South Korean financial authorities said Sunday that cryptocurrency investors must convert anonymous virtual accounts to ones attached to their identity or face penalties.
The unnamed authorities said that cryptocurrency investors and traders will be allowed to convert their virtual accounts to real-name accounts before the end of January, but if this is not done, they will be fined, according to a Yonhap News report.
The amount of the penalty has not yet been finalized, the report indicates.
The news was announced as Korean banks move to phase out anonymous virtual currency accounts in line with the government’s stated plan to calm what it perceives as an overheated cryptocurrency market.

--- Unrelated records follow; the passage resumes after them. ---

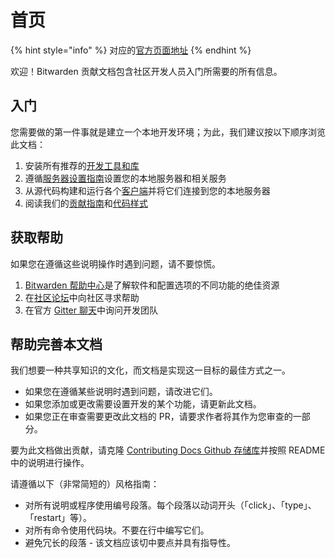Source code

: # 首页

{% hint style="info" %}
对应的[官方页面地址](https://contributing.bitwarden.com/)
{% endhint %}

欢迎！Bitwarden 贡献文档包含社区开发人员入门所需要的所有信息。

## 入门 <a href="#getting-started" id="getting-started"></a>

您需要做的第一件事就是建立一个本地开发环境；为此，我们建议按以下顺序浏览此文档：

1. 安装所有推荐的[开发工具和库](getting-started/tools.md)
2. 遵循[服务器设置指南](getting-started/server/guide.md)设置您的本地服务器和相关服务
3. 从源代码构建和运行各个[客户端](getting-started/clients/)并将它们连接到您的本地服务器
4. 阅读我们的[贡献指南](contributing/contributing.md)和[代码样式](code-style/)

## 获取帮助 <a href="#help" id="help"></a>

如果您在遵循这些说明操作时遇到问题，请不要惊慌。

1. [Bitwarden 帮助中心](https://help.ppgg.in/)是了解软件和配置选项的不同功能的绝佳资源
2. 在[社区论坛](https://community.bitwarden.com/)中向社区寻求帮助
3. 在官方 [Gitter 聊天](https://gitter.im/bitwarden/Lobby)中询问开发团队

## 帮助完善本文档 <a href="#help-make-this-documentation-better" id="help-make-this-documentation-better"></a>

我们想要一种共享知识的文化，而文档是实现这一目标的最佳方式之一。

* 如果您在遵循某些说明时遇到问题，请改进它们。
* 如果您添加或更改需要设置开发的某个功能，请更新此文档。
* 如果您正在审查需要更改此文档的 PR，请要求作者将其作为您审查的一部分。

要为此文档做出贡献，请克隆 [Contributing Docs Github 存储库](https://github.com/bitwarden/contributing-docs/)并按照 README 中的说明进行操作。

请遵循以下（非常简短的）风格指南：

* 对所有说明或程序使用编号段落。每个段落以动词开头（「click」、「type」、「restart」等）。
* 对所有命令使用代码块。不要在行中编写它们。
* 避免冗长的段落 - 该文档应该切中要点并具有指导性。
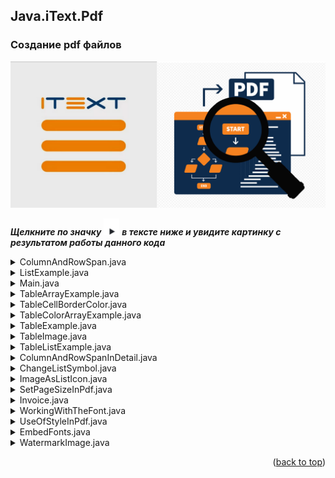## Java.iText.Pdf
### Создание pdf файлов

<img src="images/itext.png" alt="drawing" width="550"/>

***Щелкните по значку***
<img src="images/triangle1.png" alt="drawing" width="25"/>
***в тексте ниже и увидите картинку с результатом работы данного кода***

<!-- TABLE OF CONTENTS -->
<details>
  <summary>ColumnAndRowSpan.java</summary>
  <ol>
    <img src="images/test8.png" alt="drawing" width="550"/>
  </ol>
</details>

<!-- TABLE OF CONTENTS -->
<details>
  <summary>ListExample.java</summary>
  <ol>
    <img src="images/test1.png" alt="drawing" width="100"/>
  </ol>
</details>

<!-- TABLE OF CONTENTS -->
<details>
  <summary>Main.java</summary>
  <ol>
    <img src="images/test.png" alt="drawing" width="100"/>
  </ol>
</details>

<!-- TABLE OF CONTENTS -->
<details>
  <summary>TableArrayExample.java</summary>
  <ol>
    <img src="images/test3.png" alt="drawing" width="550"/>
  </ol>
</details>

<!-- TABLE OF CONTENTS -->
<details>
  <summary>TableCellBorderColor.java</summary>
  <ol>
    <img src="images/test5.png" alt="drawing" width="550"/>
  </ol>
</details>

<!-- TABLE OF CONTENTS -->
<details>
  <summary>TableColorArrayExample.java</summary>
  <ol>
    <img src="images/test4.png" alt="drawing" width="550"/>
  </ol>
</details>

<!-- TABLE OF CONTENTS -->
<details>
  <summary>TableExample.java</summary>
  <ol>
    <img src="images/test2.png" alt="drawing" width="550"/>
  </ol>
</details>

<!-- TABLE OF CONTENTS -->
<details>
  <summary>TableImage.java</summary>
  <ol>
    <img src="images/test6.png" alt="drawing" width="550"/>
  </ol>
</details>

<!-- TABLE OF CONTENTS -->
<details>
  <summary>TableListExample.java</summary>
  <ol>
    <img src="images/test7.png" alt="drawing" width="550"/>
  </ol>
</details>

<!-- TABLE OF CONTENTS -->
<details>
  <summary>ColumnAndRowSpanInDetail.java</summary>
  <ol>
    <img src="images/test9.png" alt="drawing" width="550"/>
  </ol>
</details>

<!-- TABLE OF CONTENTS -->
<details>
  <summary>ChangeListSymbol.java</summary>
  <ol>
    <img src="images/test10.png" alt="drawing" width="80"/>
  </ol>
</details>

<!-- TABLE OF CONTENTS -->
<details>
  <summary>ImageAsListIcon.java</summary>
  <ol>
    <img src="images/test11.png" alt="drawing" width="80"/>
  </ol>
</details>

<!-- TABLE OF CONTENTS -->
<details>
  <summary>SetPageSizeInPdf.java</summary>
  <ol>
    Назначение формата А5 и поворот листа на 90 градусов.
  </ol>
</details>

<!-- TABLE OF CONTENTS -->
<details>
  <summary>Invoice.java</summary>
  <ol>
    <img src="images/test13.png" alt="drawing" width="550"/>
  </ol>
</details>

<!-- TABLE OF CONTENTS -->
<details>
  <summary>WorkingWithTheFont.java</summary>
  <ol>
    <img src="images/test14.png" alt="drawing" width="350"/>
  </ol>
</details>

<!-- TABLE OF CONTENTS -->
<details>
  <summary>UseOfStyleInPdf.java</summary>
  <ol>
    <img src="images/test15.png" alt="drawing" width="350"/>
  </ol>
</details>

<!-- TABLE OF CONTENTS -->
<details>
  <summary>EmbedFonts.java</summary>
  <ol>
    <img src="images/test16.png" alt="drawing" width="350"/>
  </ol>
</details>

<!-- TABLE OF CONTENTS -->
<details>
  <summary>WatermarkImage.java</summary>
  <ol>
    <img src="images/test17.png" alt="drawing" width="250"/>
  </ol>
</details>

<p align="right">(<a href="#readme-top">back to top</a>)</p>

According to The Korea Times, however, Shinban Bank said Jan. 12 it does not intend to introduce an identity verification service for deposits and withdrawals from virtual bank accounts – effectively ruling out the opening of new virtual accounts, even with identification.
An official from Shinhan the Bank reportedly said:
“We’ve developed a system to introduce identifying virtual account customers in accordance with the government’s efforts to curb the cryptocurrency craze. However, we decided to scrap the service enabling the trade of digital tokens which has become a serious social issue.”
In other news, the Korean government again appears to be attempting to calm the markets after the justice minister aired a plan to to ban trading at cryptocurrency exchanges – a statement that send cryptocurrency prices sliding.
The Office for Government Policy Coordination said this morning: “The proposed shutdown of exchanges that the justice minister recently mentioned is one of the measures suggested by the justice ministry to curb speculation. A government-wide decision will be made in the future after sufficient consultation and coordination of opinions.”
The plan to halt trading has been met with opposition from both politicians and the country’s citizens, over 100,000 of whom have signed a petition demanding that the government step back from adopting the measure.